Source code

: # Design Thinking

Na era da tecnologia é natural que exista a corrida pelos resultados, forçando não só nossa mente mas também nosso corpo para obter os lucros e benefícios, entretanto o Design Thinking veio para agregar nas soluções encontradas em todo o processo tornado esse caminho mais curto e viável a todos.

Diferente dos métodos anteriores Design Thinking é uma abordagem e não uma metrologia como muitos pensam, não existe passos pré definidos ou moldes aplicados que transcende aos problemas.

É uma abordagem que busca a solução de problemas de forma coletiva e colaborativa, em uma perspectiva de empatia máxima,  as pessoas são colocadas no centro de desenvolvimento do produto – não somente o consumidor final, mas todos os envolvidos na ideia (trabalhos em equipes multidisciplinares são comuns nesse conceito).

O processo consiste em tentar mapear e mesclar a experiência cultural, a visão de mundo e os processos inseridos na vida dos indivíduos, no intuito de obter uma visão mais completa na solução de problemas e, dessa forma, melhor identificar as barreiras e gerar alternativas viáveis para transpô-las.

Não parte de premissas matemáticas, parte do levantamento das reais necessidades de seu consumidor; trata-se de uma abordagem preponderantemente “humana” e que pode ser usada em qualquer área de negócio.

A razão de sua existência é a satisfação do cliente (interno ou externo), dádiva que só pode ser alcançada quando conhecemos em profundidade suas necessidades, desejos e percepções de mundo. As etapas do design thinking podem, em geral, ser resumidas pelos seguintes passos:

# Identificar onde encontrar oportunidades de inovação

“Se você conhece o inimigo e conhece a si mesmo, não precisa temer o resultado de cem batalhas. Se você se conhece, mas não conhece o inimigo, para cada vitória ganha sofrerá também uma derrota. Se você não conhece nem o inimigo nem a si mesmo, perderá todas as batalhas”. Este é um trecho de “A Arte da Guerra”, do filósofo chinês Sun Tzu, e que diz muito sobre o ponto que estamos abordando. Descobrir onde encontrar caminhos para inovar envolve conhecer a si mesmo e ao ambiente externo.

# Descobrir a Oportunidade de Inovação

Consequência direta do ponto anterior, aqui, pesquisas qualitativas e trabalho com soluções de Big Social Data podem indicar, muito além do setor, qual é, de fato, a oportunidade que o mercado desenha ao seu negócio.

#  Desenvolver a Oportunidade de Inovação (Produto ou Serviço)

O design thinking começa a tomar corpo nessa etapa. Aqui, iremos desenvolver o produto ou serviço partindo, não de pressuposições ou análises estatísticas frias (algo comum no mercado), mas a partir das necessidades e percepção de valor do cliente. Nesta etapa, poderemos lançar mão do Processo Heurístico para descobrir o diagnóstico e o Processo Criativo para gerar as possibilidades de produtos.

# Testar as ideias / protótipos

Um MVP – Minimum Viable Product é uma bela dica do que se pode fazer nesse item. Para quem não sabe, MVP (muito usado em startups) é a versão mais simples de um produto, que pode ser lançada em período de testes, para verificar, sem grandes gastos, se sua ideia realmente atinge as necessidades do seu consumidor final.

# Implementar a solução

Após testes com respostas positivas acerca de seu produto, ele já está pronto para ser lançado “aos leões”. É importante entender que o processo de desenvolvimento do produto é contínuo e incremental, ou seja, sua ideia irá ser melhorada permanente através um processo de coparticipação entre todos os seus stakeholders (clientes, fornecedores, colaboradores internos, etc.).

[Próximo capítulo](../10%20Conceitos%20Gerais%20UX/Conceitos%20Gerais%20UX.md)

◆ ◆ ◆ ◆ ◆

▶ [Exercise]:
Retype the complete listing verbatim.

▶ [Answer space]:
Source code

: # Design Thinking

Na era da tecnologia é natural que exista a corrida pelos resultados, forçando não só nossa mente mas também nosso corpo para obter os lucros e benefícios, entretanto o Design Thinking veio para agregar nas soluções encontradas em todo o processo tornado esse caminho mais curto e viável a todos.

Diferente dos métodos anteriores Design Thinking é uma abordagem e não uma metrologia como muitos pensam, não existe passos pré definidos ou moldes aplicados que transcende aos problemas.

É uma abordagem que busca a solução de problemas de forma coletiva e colaborativa, em uma perspectiva de empatia máxima,  as pessoas são colocadas no centro de desenvolvimento do produto – não somente o consumidor final, mas todos os envolvidos na ideia (trabalhos em equipes multidisciplinares são comuns nesse conceito).

O processo consiste em tentar mapear e mesclar a experiência cultural, a visão de mundo e os processos inseridos na vida dos indivíduos, no intuito de obter uma visão mais completa na solução de problemas e, dessa forma, melhor identificar as barreiras e gerar alternativas viáveis para transpô-las.

Não parte de premissas matemáticas, parte do levantamento das reais necessidades de seu consumidor; trata-se de uma abordagem preponderantemente “humana” e que pode ser usada em qualquer área de negócio.

A razão de sua existência é a satisfação do cliente (interno ou externo), dádiva que só pode ser alcançada quando conhecemos em profundidade suas necessidades, desejos e percepções de mundo. As etapas do design thinking podem, em geral, ser resumidas pelos seguintes passos:

# Identificar onde encontrar oportunidades de inovação

“Se você conhece o inimigo e conhece a si mesmo, não precisa temer o resultado de cem batalhas. Se você se conhece, mas não conhece o inimigo, para cada vitória ganha sofrerá também uma derrota. Se você não conhece nem o inimigo nem a si mesmo, perderá todas as batalhas”. Este é um trecho de “A Arte da Guerra”, do filósofo chinês Sun Tzu, e que diz muito sobre o ponto que estamos abordando. Descobrir onde encontrar caminhos para inovar envolve conhecer a si mesmo e ao ambiente externo.

# Descobrir a Oportunidade de Inovação

Consequência direta do ponto anterior, aqui, pesquisas qualitativas e trabalho com soluções de Big Social Data podem indicar, muito além do setor, qual é, de fato, a oportunidade que o mercado desenha ao seu negócio.

#  Desenvolver a Oportunidade de Inovação (Produto ou Serviço)

O design thinking começa a tomar corpo nessa etapa. Aqui, iremos desenvolver o produto ou serviço partindo, não de pressuposições ou análises estatísticas frias (algo comum no mercado), mas a partir das necessidades e percepção de valor do cliente. Nesta etapa, poderemos lançar mão do Processo Heurístico para descobrir o diagnóstico e o Processo Criativo para gerar as possibilidades de produtos.

# Testar as ideias / protótipos

Um MVP – Minimum Viable Product é uma bela dica do que se pode fazer nesse item. Para quem não sabe, MVP (muito usado em startups) é a versão mais simples de um produto, que pode ser lançada em período de testes, para verificar, sem grandes gastos, se sua ideia realmente atinge as necessidades do seu consumidor final.

# Implementar a solução

Após testes com respostas positivas acerca de seu produto, ele já está pronto para ser lançado “aos leões”. É importante entender que o processo de desenvolvimento do produto é contínuo e incremental, ou seja, sua ideia irá ser melhorada permanente através um processo de coparticipação entre todos os seus stakeholders (clientes, fornecedores, colaboradores internos, etc.).

[Próximo capítulo](../10%20Conceitos%20Gerais%20UX/Conceitos%20Gerais%20UX.md)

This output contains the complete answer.